カーテンを揺らす窓から鶯の声が聞こえ始める頃、わたしは病室のベッドから旅立った。まだ肌寒い春先の出来事だった。享年十五歳。あと数日でひとつ年を取ることになる日の出来事だ。
窓と反対側の壁には入学以来一度も袖を通すことのなかった制服が、両親の手により掛けられていた。勇気づけるためなのだろうけれど、わたしにはそれがかえって心苦しく感じられていたことも知らずに。
小学生の頃まではまだかろうじて動いてくれていた身体は、中学に上がる頃にはベッドから起き上がることさえ困難になっていた。それでも車椅子で学校に通っていたけれど、やがてそれもできなくなり、わたしは寝たきりとなった。
それからはずっと入院と転院の繰り返し。
病名は知らない。わたしには誰も教えてはくれなかったから。
わたしにとってのセカイは枕元で小さく鳴るラジオと、窓から見える横倒しの空だけだった。
だからひたすら目を閉じて夢を見ていた。小さな子供だった頃、まだ自分の足で公園の柔らかな芝生を踏んで走っている夢だ。転んだって痛くない。

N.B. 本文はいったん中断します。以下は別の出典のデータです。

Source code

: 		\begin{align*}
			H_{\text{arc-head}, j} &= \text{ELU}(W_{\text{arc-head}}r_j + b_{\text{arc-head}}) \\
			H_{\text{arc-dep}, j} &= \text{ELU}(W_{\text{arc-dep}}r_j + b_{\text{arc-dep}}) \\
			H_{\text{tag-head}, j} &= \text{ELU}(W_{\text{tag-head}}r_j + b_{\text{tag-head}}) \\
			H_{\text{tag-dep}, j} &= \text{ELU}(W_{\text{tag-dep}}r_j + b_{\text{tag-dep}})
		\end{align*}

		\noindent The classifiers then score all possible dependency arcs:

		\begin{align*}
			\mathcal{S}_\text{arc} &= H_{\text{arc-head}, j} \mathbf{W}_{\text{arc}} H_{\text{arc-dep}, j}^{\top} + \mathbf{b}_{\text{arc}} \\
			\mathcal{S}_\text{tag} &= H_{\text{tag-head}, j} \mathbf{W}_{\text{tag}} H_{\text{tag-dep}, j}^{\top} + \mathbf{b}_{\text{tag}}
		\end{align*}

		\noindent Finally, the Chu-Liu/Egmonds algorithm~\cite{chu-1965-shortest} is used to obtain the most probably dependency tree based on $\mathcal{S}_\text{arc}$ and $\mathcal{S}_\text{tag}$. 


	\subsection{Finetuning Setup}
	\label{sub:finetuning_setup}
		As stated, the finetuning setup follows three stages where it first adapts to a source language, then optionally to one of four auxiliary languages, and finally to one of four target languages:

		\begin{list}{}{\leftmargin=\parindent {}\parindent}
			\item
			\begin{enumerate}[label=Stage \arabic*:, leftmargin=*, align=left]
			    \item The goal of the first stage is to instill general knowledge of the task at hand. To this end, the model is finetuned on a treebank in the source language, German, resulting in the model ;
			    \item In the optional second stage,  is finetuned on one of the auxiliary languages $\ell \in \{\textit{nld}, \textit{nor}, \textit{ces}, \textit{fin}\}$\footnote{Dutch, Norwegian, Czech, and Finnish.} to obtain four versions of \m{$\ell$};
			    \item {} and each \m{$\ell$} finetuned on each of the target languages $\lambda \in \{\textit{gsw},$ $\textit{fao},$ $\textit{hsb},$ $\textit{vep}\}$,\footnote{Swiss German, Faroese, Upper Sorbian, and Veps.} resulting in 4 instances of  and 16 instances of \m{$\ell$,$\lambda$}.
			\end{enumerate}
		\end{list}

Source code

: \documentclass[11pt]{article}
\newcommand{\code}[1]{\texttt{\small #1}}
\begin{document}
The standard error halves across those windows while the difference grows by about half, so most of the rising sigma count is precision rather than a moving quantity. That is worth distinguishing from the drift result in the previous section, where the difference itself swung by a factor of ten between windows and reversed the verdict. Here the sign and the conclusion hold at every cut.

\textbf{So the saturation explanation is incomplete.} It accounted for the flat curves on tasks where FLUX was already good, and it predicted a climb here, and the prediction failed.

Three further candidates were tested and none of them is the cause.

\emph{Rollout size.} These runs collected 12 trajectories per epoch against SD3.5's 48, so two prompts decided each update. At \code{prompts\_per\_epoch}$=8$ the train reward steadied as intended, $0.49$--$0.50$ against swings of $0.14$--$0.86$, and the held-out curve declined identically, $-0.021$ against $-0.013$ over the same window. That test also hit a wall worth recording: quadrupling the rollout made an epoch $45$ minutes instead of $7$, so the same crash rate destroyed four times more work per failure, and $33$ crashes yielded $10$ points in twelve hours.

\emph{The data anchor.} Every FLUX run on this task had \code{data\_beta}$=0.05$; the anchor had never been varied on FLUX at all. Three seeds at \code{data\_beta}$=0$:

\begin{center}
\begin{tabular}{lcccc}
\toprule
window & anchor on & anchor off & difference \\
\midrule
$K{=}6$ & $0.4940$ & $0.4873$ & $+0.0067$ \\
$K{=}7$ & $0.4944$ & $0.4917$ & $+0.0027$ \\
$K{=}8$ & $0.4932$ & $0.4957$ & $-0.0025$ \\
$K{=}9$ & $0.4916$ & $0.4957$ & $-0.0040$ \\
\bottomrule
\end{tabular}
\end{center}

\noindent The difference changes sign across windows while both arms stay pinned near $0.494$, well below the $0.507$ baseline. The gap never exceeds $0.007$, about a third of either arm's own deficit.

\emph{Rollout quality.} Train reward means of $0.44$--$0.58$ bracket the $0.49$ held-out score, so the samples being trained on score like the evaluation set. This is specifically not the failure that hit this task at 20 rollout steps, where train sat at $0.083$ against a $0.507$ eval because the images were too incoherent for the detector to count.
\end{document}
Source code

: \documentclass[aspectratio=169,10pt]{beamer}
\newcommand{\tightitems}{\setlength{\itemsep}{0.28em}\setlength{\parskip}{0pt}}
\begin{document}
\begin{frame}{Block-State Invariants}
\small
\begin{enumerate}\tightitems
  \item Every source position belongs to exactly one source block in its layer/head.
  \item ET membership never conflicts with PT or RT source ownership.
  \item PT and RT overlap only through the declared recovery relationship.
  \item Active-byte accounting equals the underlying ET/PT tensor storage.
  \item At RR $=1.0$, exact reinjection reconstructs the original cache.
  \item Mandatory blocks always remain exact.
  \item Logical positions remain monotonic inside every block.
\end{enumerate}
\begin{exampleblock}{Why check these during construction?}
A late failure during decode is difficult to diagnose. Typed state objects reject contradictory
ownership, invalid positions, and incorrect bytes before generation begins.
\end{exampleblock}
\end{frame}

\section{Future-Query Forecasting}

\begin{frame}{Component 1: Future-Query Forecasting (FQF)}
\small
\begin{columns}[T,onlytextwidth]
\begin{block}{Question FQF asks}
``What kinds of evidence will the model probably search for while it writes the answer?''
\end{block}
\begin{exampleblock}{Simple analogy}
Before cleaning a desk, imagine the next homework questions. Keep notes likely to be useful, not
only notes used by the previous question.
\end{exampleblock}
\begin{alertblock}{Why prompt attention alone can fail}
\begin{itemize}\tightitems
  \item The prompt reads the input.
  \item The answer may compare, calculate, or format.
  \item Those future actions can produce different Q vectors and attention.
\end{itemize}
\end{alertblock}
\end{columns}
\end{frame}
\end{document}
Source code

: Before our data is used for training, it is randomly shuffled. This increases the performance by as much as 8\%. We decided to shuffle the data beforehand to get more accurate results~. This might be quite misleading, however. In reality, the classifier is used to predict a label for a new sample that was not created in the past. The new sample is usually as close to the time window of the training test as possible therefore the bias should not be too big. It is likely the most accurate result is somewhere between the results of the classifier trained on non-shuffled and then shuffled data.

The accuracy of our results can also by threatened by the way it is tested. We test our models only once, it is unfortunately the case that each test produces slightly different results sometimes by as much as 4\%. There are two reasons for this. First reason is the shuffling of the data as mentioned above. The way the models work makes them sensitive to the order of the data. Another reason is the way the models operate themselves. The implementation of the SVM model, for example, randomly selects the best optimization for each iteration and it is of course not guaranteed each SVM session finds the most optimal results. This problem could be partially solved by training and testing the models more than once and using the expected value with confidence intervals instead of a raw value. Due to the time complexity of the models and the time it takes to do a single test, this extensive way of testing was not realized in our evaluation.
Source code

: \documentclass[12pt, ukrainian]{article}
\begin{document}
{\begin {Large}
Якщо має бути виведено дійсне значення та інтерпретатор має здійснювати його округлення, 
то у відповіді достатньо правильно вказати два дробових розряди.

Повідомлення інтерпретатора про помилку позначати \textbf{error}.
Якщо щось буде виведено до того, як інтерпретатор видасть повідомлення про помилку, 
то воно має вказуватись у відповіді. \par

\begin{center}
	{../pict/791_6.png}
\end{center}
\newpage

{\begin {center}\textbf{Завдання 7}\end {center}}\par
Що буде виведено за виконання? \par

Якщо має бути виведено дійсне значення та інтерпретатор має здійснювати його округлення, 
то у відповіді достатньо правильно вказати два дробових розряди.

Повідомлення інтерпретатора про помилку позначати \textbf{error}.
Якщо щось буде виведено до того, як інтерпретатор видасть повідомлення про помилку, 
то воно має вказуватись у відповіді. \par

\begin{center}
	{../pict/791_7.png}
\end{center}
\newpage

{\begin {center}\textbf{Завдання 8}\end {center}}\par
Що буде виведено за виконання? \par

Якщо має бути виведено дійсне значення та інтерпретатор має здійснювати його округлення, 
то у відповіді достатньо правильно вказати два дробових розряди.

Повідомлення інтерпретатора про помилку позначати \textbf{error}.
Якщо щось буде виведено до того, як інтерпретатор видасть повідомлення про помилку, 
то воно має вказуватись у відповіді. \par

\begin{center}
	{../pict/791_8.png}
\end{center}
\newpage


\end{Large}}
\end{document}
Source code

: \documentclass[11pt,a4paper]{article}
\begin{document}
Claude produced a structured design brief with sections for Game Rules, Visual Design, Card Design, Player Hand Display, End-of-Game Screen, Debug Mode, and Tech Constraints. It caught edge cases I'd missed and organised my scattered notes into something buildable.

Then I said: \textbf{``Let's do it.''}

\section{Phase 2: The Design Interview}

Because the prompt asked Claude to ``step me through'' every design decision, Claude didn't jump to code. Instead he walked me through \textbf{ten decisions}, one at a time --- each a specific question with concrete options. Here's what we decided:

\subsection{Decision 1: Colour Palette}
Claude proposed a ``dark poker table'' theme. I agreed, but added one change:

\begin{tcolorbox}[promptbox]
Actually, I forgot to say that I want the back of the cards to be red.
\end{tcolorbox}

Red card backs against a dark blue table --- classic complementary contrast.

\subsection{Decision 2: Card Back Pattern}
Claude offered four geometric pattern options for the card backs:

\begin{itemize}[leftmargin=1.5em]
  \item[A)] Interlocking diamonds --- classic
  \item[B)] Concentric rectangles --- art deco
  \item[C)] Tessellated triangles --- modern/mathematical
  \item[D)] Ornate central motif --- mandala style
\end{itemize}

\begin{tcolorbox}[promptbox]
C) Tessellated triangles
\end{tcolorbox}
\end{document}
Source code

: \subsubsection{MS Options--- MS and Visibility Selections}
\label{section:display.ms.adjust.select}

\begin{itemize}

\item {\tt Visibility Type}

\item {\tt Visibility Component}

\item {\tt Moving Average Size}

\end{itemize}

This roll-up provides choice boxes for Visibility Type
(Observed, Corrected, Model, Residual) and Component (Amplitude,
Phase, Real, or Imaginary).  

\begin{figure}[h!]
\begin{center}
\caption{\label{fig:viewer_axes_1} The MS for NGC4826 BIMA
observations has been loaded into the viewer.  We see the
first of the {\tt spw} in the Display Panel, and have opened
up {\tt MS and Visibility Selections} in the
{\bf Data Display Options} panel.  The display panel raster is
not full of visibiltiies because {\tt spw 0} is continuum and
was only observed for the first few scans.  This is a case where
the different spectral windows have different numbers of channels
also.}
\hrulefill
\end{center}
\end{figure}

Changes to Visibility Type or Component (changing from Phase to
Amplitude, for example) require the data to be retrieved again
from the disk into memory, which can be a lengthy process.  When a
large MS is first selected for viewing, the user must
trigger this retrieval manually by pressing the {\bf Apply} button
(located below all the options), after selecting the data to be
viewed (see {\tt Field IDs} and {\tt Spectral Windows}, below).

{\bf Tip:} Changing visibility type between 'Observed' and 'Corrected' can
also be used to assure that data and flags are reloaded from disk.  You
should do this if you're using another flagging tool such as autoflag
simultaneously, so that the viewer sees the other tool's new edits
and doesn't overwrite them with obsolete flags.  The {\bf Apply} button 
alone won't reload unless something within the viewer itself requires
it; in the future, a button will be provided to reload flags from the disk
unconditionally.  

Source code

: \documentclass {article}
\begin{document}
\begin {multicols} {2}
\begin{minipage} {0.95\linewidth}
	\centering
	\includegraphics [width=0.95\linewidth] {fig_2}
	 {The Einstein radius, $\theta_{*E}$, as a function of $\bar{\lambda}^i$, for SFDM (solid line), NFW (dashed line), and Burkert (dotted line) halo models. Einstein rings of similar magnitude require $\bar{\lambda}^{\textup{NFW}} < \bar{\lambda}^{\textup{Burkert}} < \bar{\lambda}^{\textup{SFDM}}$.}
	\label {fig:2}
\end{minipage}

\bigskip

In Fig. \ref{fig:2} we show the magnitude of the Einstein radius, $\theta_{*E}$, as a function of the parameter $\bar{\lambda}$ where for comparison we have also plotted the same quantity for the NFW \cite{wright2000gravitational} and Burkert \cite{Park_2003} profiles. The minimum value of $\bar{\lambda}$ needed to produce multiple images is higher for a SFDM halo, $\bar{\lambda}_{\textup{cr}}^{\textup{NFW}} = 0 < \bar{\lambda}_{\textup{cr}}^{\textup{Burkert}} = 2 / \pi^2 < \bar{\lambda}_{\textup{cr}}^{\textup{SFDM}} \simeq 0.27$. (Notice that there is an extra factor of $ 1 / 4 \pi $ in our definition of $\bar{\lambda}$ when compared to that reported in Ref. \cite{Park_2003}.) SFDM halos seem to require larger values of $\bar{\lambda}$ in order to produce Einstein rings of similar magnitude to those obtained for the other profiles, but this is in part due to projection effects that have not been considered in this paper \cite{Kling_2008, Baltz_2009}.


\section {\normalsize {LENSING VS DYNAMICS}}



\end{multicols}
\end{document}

夏の太陽は暑く、噴水の水はキラキラ光って生ぬるい。わたしは転んだ拍子にバッタを手でつかみ、嬉しくなってお母さんに見せに行った。お母さんは悲鳴を上げて逃げた。
楽しかった。ただそれだけのことで笑っていられた。
発症してからのわたしは、はち切れそうなほどの負の感情に支配された。怒りや嘆きだ。
同級生のように動けないこのカラダにも、子供だと侮られ病名を報されなかった事実にも、口を開けば同じ気休めしか言わない医者にも、こんな運命をぶつけてきた神サマにも、わたしに失望をぶつけることなく悲しんでくれる優しい家族にも。
何より、弱い自分が一番嫌いだった。
だから、長く苦しかった闘病の日々の終わりが近づくにつれて、少なからずわたしの中には安堵の感情が生まれつつあった。
やっと終われる。
もしも次に生まれ変わることができたなら、ただ自分の足で歩いて、自分の手で触れて、自分の口で食べて、誰にも迷惑をかけることなく、そうして大切な家族と笑っていられたら。
もう、それだけで、いいんだ。
――それだけで、よかったのに。
心臓が一度だけ、大きく跳ねた。
止まりかけていた血流が血管を爆発的に押し広げ、わたしは頭痛に顔をしかめる。
呼吸を吸い上げると同時に、意識が覚醒した。
「~~っ」
それはあまりに唐突だった。本来なら呼吸さえもう自力ではできなくなっていたはずなのに。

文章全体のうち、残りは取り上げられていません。